Nonostante ognuna delle vertenze tra quelle che compongono il capitolo pensioni 2014 sia ugualmente degne di nota, il caso del pensionamento per esodati e precoci pare francamente il più delicato; se per i primi le speranze sono buone e il futuro sembra poter sorridere, lo stesso non si può dire per i secondi, sostanzialmente dimenticati dal governo e impossibilitati ad adire all’uscita dal lavoro senza passare per la riforma dell’istituto del prepensionamento.



Def e Spending Review daranno la ‘mazzata' decisiva o apriranno spiragli di salvezza in tema di pensioni 2014? Cerchiamo a scoprirlo.



Pensioni 2014, precoci e prepensionamento: da Def e Spending Review i primi responsi



Il Def, che sarà presentato oggi pomeriggio alle ore 18.00, sancirà quali saranno le mosse del governo in tema di finanza pubblica a medio-lungo termine, e a giudicare da quanto dichiarato dal sottosegretario Delrio, il documento non sancirà nulla di nuovo in tema di pensioni 2014.

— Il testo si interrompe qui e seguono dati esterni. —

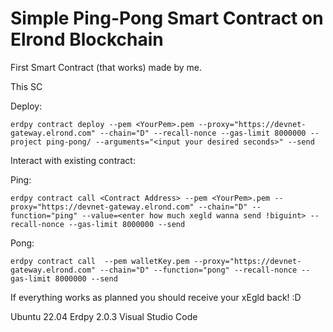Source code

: # Simple Ping-Pong Smart Contract on Elrond Blockchain

First Smart Contract (that works) made by me.

This SC

Deploy:

```
erdpy contract deploy --pem <YourPem>.pem --proxy="https://devnet-gateway.elrond.com" --chain="D" --recall-nonce --gas-limit 8000000 --project ping-pong/ --arguments="<input your desired seconds>" --send 
```

Interact with existing contract:

Ping:
```
erdpy contract call <Contract Address> --pem <YourPem>.pem --proxy="https://devnet-gateway.elrond.com" --chain="D" --function="ping" --value=<enter how much xegld wanna send !biguint> --recall-nonce --gas-limit 8000000 --send 
```
Pong:
```
erdpy contract call  --pem walletKey.pem --proxy="https://devnet-gateway.elrond.com" --chain="D" --function="pong" --recall-nonce --gas-limit 8000000 --send
```
If everything works as planned you should receive your xEgld back! :D


Ubuntu 22.04
Erdpy 2.0.3
Visual Studio Code
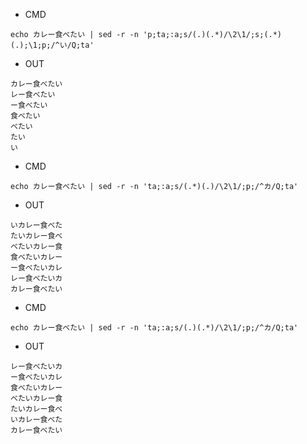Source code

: - CMD

```
echo カレー食べたい | sed -r -n 'p;ta;:a;s/(.)(.*)/\2\1/;s;(.*)(.);\1;p;/^い/Q;ta'
```

- OUT

```
カレー食べたい
レー食べたい
ー食べたい
食べたい
べたい
たい
い
```

- CMD

```
echo カレー食べたい | sed -r -n 'ta;:a;s/(.*)(.)/\2\1/;p;/^カ/Q;ta'
```

- OUT

```
いカレー食べた
たいカレー食べ
べたいカレー食
食べたいカレー
ー食べたいカレ
レー食べたいカ
カレー食べたい
```


- CMD

```
echo カレー食べたい | sed -r -n 'ta;:a;s/(.)(.*)/\2\1/;p;/^カ/Q;ta'
```

- OUT

```
レー食べたいカ
ー食べたいカレ
食べたいカレー
べたいカレー食
たいカレー食べ
いカレー食べた
カレー食べたい
```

L’ultima questione implosa in ordine di tempo è stata quella del prepensionamento, con il ministro Madia ad aver accennato la possibilità di applicare l’istituto ai lavoratori pubblici etichettati come esuberi da Carlo Cottarelli nella sua Spending Review; Damiano e Camusso hanno immediatamente proposto l’estensione dell’ipotesi a tutti i comparti lavorativi, precoci inclusi, con l’ex ministro del lavoro ad aver ribadito che si dovrebbe fissare a 62 anni d’età e 35 di contributi la soglia minima per accedere al prepensionamento.



Concedere il prepensionamento a tutti i lavoratori dando corso alla proposta di Damiano (e risolvendo così il caso del pensionamento dei lavoratori precoci, che al momento hanno pochissime altre chance) vorrebbe dire però impiegare delle risorse che il Def e soprattutto la Spending Review destinano in altri settori, quelli individuati come ‘strategici’. Sembrano dunque poche le possibilità che il blocco pensioni 2014 con riferimento a precoci e prepensionamento possa conoscere significative novità in seguito ai due provvedimenti, con lo spauracchio costituito dalla possibilità di subire ulteriori tagli ad aleggiare invece con prepotenza.



Renzi ha dichiarato che le pensioni non verranno toccate, ma le dichiarazioni di Cottarelli, di tutt’altro tenore, non lasciano presagire nulla di buono al riguardo.

Pensioni 2014, fondo di salvaguardia pro esodati apre la strada alla risoluzione definitiva



In tema di pensioni 2014 con riferimento al caso esodati, pare che la situazione sia più positiva ma non del tutto rassicurante; il 14 aprile il disegno di legge studiato ad hoc per la categoria finirà infatti alla Camera per la discussione, ma ancora mancano la relazione sulle coperture finanziarie e l'atto dell’INPS che attesti l’esatto numero di lavoratori esodati; l’importanza di questi documenti è vitale per la chiusura dello stesso caso esodati, ma date la calendarizzazione della discussione in Parlamento e la predisposizione del cospicuo fondo di salvaguardia realizzato per la categoria l’impressione è che le cose possano presto risolversi.



Il Def e la Spending Review non dovrebbero dunque incidere negativamente sul caso del pensionamento per i lavoratori esodati, una delle vertenze più delicate fra quelle che compongono il blocco pensioni 2014; i lavoratori precoci dovranno invece attendere, dato che, come accennato, non sembra ci siano grandi novità all'orizzonte. Per loro il prepensionamento resta l'unica chance.